Zu Beginn unseres Pfingstspaziergangs traf ich auf einen Gerd, wie ich ihn selten kenne. Er schwieg und machte einen sehr bedrückten Eindruck. Schweigend ging er neben mir her und erst auf meine wiederholte Frage, was denn los sei, antwortete er zögerlich: „Manchmal frage ich mich, ob ich mit dieser Last, die man auf meine Schultern bürden will, noch weiter das Recht habe zu leben oder das Leben sogar noch zu genießen.“ „Was soll das denn bedeuten? Bist Du krank?“ fragte ich weiter. „Nein, krank bin ich nicht, aber ich bin ein alter, weißer Mann.“ „Na und, das bin ich auch.“ „Ja, aber neuerdings behaupten einige Leute, dass an dem ganzen Unglück dieser Welt die alten, weißen Männer schuld seien. Die alten, weißen Männer sind daran schuld, dass es Kriege gab und gibt, dass Hungersnöte auf dieser Welt existieren, dass eine Klimaveränderung stattfindet, dass Menschen in Armut leben, es eine Bevölkerungsexplosion gibt und was es sonst noch an Üblem in dieser Welt gibt. Schließlich gibt es ja für alles eine Ursache und irgendjemand muss daran schuld sein. Und das sind wir, die alten, weißen Männer.“ „Du glaubst doch solch einen Quatsch nicht etwa? Das ist doch einfach eine Behauptung für primitive Geister, sofern das Wort Geist hier überhaupt angebracht ist.“

„Natürlich glaube ich so etwas nicht.
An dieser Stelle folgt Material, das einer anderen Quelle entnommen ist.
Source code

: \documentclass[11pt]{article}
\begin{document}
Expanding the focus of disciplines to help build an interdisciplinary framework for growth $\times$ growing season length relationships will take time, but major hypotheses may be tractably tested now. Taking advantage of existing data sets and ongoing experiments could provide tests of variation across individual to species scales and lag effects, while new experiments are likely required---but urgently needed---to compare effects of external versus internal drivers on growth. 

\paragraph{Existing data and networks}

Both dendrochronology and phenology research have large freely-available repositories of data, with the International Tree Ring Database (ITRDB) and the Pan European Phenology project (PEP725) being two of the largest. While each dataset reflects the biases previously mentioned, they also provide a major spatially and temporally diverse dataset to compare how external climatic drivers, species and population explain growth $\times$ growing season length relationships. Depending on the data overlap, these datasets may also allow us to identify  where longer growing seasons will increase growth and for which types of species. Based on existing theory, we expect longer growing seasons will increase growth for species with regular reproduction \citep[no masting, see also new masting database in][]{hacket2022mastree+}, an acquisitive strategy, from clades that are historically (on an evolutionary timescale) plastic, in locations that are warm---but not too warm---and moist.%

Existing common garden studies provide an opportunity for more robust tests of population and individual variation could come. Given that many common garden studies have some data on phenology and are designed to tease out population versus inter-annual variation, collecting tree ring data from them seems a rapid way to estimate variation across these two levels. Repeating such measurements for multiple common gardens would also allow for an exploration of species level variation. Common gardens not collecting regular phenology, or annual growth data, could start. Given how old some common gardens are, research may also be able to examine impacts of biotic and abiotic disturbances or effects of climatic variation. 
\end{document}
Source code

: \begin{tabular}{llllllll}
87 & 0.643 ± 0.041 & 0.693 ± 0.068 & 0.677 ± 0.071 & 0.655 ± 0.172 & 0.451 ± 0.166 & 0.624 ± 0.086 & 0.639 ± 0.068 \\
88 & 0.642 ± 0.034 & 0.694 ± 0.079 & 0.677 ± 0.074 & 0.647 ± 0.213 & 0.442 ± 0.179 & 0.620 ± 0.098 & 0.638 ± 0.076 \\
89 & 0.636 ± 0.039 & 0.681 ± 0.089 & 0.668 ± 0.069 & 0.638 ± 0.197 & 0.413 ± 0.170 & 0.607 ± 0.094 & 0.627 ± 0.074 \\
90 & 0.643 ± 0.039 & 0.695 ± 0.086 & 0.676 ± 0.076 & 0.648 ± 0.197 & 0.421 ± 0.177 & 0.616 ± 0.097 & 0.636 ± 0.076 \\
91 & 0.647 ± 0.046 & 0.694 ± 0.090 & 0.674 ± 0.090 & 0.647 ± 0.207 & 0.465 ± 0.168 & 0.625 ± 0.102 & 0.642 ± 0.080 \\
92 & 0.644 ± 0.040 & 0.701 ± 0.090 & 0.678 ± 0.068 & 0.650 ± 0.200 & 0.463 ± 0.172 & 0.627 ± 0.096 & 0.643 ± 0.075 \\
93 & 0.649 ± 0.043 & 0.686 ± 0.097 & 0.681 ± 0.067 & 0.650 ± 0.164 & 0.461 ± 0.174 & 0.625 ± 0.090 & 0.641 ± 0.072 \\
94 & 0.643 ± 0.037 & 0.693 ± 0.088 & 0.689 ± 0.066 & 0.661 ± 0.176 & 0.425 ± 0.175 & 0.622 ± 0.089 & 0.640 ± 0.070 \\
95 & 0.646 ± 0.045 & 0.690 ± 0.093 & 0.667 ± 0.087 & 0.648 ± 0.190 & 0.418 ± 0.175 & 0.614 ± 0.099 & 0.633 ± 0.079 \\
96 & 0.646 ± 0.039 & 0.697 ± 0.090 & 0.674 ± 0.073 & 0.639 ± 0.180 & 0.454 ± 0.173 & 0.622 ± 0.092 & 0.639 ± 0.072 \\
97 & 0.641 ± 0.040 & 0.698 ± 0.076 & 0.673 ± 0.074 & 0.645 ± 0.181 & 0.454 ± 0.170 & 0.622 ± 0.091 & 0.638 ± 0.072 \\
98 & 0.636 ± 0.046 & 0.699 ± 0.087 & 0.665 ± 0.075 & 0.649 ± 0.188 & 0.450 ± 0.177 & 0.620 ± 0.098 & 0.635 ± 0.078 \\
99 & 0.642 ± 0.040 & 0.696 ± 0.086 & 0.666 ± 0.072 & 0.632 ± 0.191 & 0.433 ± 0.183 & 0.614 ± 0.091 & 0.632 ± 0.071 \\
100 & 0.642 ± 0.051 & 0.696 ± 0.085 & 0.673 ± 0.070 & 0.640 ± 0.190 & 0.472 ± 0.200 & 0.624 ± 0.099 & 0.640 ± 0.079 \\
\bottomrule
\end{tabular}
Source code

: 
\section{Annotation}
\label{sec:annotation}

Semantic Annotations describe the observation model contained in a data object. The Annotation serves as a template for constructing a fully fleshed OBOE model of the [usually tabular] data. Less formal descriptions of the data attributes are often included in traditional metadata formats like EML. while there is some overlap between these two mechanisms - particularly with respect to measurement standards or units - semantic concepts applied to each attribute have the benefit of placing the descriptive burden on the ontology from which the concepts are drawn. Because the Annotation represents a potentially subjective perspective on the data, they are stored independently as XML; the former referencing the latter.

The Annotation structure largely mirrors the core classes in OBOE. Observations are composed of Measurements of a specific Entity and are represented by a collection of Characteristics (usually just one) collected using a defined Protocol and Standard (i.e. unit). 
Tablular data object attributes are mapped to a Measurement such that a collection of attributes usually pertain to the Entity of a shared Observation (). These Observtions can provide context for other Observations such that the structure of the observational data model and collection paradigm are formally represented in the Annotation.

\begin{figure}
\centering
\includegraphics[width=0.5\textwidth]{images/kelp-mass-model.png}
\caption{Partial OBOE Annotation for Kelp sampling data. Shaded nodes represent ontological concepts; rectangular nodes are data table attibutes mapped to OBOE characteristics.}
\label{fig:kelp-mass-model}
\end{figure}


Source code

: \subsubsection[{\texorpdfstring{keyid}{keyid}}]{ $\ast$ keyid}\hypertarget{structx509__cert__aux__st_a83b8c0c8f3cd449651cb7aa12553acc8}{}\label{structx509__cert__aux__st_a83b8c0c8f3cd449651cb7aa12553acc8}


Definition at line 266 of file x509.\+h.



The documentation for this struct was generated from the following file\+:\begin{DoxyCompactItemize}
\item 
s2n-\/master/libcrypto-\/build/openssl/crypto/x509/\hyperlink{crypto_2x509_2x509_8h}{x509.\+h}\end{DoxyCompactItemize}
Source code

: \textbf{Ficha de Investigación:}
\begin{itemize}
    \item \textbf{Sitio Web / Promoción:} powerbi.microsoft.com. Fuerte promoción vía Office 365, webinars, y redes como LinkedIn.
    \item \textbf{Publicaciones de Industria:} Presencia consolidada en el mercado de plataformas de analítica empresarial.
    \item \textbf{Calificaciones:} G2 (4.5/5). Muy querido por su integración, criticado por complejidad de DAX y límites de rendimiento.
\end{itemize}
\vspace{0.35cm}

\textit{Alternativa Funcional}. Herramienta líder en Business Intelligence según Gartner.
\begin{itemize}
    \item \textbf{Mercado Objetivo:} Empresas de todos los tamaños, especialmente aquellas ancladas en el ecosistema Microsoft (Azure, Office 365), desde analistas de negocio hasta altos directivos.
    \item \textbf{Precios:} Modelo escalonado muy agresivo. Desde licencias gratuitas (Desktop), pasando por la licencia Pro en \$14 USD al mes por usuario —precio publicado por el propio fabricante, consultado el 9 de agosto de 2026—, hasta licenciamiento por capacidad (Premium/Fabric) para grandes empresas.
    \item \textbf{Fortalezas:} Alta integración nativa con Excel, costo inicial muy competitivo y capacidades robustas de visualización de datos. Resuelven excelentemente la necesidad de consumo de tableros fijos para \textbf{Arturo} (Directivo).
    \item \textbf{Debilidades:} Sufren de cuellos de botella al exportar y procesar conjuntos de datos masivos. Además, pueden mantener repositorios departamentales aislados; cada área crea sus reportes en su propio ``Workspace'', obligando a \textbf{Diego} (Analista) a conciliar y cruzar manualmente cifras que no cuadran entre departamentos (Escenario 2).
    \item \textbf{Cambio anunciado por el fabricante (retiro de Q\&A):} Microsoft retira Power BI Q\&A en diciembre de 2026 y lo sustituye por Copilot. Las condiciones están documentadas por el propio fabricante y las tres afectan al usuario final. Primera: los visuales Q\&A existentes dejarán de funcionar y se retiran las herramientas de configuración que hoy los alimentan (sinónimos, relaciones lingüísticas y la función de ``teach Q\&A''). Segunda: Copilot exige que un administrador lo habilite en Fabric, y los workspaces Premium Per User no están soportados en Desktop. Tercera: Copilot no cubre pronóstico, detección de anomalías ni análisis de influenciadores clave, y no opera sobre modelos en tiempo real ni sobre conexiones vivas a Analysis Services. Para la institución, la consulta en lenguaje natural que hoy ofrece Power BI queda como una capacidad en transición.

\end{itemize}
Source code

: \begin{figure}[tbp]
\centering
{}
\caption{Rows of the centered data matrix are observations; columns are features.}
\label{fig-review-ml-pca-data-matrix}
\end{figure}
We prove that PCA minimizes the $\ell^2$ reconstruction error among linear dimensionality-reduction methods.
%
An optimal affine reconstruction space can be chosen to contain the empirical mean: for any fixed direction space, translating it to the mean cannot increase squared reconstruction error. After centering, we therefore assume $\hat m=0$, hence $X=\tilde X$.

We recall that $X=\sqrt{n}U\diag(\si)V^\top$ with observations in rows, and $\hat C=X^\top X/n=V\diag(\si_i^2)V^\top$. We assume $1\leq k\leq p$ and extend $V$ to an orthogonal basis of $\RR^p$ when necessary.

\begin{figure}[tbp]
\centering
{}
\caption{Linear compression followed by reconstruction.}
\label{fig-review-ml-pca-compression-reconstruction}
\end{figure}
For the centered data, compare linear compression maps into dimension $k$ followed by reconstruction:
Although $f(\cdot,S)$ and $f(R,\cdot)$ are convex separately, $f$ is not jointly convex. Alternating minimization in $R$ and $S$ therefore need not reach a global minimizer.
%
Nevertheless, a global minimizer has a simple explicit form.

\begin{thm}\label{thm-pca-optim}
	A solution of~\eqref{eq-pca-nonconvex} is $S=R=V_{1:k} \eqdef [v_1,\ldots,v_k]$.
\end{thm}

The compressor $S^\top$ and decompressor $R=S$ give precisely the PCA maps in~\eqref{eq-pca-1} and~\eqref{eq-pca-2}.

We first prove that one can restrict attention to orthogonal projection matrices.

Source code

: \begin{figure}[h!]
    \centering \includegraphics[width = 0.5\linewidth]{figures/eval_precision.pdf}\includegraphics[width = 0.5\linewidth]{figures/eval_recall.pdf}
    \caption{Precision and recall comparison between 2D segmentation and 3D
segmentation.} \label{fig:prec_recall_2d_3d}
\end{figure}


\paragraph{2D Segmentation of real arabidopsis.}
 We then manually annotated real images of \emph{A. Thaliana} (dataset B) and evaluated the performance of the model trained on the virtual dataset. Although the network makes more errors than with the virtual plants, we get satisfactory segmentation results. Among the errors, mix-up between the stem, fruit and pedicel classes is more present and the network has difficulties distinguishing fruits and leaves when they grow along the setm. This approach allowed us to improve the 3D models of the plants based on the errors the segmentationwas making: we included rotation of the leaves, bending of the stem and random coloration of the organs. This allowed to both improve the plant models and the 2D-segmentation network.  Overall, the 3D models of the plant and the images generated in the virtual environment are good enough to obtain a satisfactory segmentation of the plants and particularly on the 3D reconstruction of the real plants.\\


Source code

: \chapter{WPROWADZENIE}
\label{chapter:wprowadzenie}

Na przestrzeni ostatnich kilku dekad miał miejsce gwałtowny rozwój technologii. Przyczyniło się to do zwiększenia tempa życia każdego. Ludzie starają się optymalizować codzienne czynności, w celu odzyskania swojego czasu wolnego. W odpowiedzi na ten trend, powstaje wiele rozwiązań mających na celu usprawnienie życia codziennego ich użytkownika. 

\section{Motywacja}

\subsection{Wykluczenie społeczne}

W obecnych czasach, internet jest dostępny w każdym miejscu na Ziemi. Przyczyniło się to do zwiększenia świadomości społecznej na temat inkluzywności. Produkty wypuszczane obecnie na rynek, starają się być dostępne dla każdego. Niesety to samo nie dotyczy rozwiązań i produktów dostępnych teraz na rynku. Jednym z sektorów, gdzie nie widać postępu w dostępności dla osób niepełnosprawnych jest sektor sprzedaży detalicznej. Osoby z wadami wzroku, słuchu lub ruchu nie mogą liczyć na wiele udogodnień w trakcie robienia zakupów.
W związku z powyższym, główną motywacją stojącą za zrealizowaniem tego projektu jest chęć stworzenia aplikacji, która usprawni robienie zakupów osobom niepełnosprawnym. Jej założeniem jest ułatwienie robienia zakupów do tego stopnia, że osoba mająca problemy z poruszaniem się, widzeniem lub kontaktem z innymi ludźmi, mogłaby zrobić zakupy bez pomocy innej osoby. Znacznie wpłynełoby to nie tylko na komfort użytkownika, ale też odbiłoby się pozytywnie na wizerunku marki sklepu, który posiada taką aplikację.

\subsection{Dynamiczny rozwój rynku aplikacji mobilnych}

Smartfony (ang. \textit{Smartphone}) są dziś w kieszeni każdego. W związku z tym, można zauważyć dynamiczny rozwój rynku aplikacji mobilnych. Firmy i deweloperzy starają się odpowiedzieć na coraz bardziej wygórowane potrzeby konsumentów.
Das nützt aber gar nichts, wenn das immer wieder propagiert wird und es immer mehr Leute glauben. Schließlich gibt es genügend Menschen, die für scheinbar einfache Erklärungen ansprechbar sind.“ „Das ist wahr. In Deutschlands unseligsten Zeiten hatten wir das ja schon einmal. Damals hieß es, dass die Juden an allem schuld seien. Jetzt sind es nun die alten, weißen Männer. Genau damit entlarvt sich dieser Vorwurf als Ausdruck eines faschistoiden Denkens, das sich ja unter anderem dadurch auszeichnet, dass man eine bestimmte Menschengruppe zu dem Hauptbösewicht, zu den Sündenböcken für alles Übel erklärt.“ „Es ist aber nicht nur faschistoid, es ist auch sexistisch, da ein Geschlecht damit an den Pranger gestellt wird. Verrückt dabei ist nur, dass die Urheber dieser Anklage es weit von sich weisen würden, faschistoid oder sexistisch zu denken.“ „Da kann ich nur Botho Strauß zitieren, der sagte: wer die Methoden seines Gegners übernimmt – beginnt ihm zu gleichen.“ Wenn man bedenkt, dass in vielen Gesellschaften gerade die Alten geehrt wurden, so ist das doch ein beträchtlicher Wechsel im Denken. „Na, ganz neu ist das auch nicht“, sagte Gerd. „Ausgerechnet in der demokratischen Vorzeigegesellschaft des antiken Athens wurden alte Männer ausgegrenzt: Wer das sechzigste Lebensjahr erreichte, wurde bei öffentlichen Ämtern nicht mehr berücksichtigt. Auch privat hatten sie nicht mehr viel zu melden: In der Familie war er nicht länger das Oberhaupt, sondern musste diese Rolle an seinen ältesten Sohn abgeben.“

Aber dann begannen wir diese Verurteilung einmal genauer unter die Lupe zu nehmen und uns die Alternativen dafür anzusehen. Zuerst diese ganzen alten, weißen Männer, denen angeblich die Welt ihr Unglück zu verdanken habe. Wer waren oder sind denn diese Gedanken und Taten bestimmenden weißen, alten Männer? Goethe, Lessing Immanuel Kant, Hermann Hesse, Thomas und Heinrich Mann, Stefan Zweig und Arnold Zweig, um nur einmal die literarischen Größen auf der deutschen Seite zu nennen. Wenn wir es auf die Welt ausdehnen würden, würde der Pfingstsonntag wohl nicht reichen. Oder Beethoven, Bach, Händel in der Musik. Nehmen wir auch noch die Wissenschaft dazu: Einstein, Planck, Alexander Fleming, der Entdecker des Penicillins, Leibnitz oder Humboldt und, und, und. Die wichtigen Philosophen von den alten Griechen bis in die Neuzeit wollen wir uns jetzt mal ersparen. Alle diese alten, weißen Männer sollen die Übel dieser Welt maßgeblich verursacht haben? Wie dumm ist das doch. Aber wie sieht es bei denen aus, die versuchen an den Rädern der Geschichte zu drehen, bei den Politikern? Willy Brandt oder Adenauer? Gorbatschow, Helmut Schmidt? Zugegeben, diese Aufzählung nennt nur positive Namen. Negative gibt es auch, aber die beschränken sich nicht nur auf alte, weiße Männer, sondern diese gibt es wie die positiven Beispiele in jeder Menschengruppe.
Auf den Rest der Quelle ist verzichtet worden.